TASK DESCRIPTION -
Where the line with "教你炒股票43：有关背驰的补习课" appears below, start writing out lines exactly, and finish with the line with "http://blog.sina.com.cn/s/blog_486e105c01000bgx.html", which is included; write out nothing else.
(ENTRIES SUPPLIED Opens)
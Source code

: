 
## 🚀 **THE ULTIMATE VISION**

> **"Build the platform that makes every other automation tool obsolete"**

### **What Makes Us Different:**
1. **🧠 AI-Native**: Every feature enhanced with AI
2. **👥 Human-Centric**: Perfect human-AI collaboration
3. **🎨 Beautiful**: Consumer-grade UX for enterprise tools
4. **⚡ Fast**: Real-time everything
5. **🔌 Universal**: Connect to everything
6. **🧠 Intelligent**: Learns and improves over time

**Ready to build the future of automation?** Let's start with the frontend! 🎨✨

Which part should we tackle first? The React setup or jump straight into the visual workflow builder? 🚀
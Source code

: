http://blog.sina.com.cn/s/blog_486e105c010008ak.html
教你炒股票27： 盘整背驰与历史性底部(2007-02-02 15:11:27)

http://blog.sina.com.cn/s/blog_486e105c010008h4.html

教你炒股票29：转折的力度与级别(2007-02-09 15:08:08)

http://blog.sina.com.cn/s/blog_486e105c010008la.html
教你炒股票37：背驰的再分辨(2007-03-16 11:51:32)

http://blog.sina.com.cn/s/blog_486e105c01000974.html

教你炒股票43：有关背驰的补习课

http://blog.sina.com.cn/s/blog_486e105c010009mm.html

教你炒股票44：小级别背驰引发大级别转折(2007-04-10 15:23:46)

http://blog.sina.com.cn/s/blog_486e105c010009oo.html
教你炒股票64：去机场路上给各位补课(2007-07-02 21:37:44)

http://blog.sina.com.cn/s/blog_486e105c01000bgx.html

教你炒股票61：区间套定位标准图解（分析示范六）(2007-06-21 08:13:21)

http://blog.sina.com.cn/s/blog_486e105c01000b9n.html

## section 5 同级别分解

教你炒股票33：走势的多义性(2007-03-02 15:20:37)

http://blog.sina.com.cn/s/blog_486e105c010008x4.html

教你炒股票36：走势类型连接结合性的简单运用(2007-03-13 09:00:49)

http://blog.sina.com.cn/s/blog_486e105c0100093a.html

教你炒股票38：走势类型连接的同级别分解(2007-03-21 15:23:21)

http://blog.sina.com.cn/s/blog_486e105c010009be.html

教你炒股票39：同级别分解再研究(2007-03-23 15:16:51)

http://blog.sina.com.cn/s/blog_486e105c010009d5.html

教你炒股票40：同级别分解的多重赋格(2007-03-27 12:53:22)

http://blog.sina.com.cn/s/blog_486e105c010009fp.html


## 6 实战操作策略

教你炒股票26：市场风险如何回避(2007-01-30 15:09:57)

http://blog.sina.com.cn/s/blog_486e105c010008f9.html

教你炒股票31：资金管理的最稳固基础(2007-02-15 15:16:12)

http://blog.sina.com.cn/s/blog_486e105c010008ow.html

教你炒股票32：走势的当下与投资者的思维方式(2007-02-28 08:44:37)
(ENTRIES SUPPLIED Closes)
EXERCISE RESULT -
教你炒股票43：有关背驰的补习课

http://blog.sina.com.cn/s/blog_486e105c010009mm.html

教你炒股票44：小级别背驰引发大级别转折(2007-04-10 15:23:46)

http://blog.sina.com.cn/s/blog_486e105c010009oo.html
教你炒股票64：去机场路上给各位补课(2007-07-02 21:37:44)

http://blog.sina.com.cn/s/blog_486e105c01000bgx.html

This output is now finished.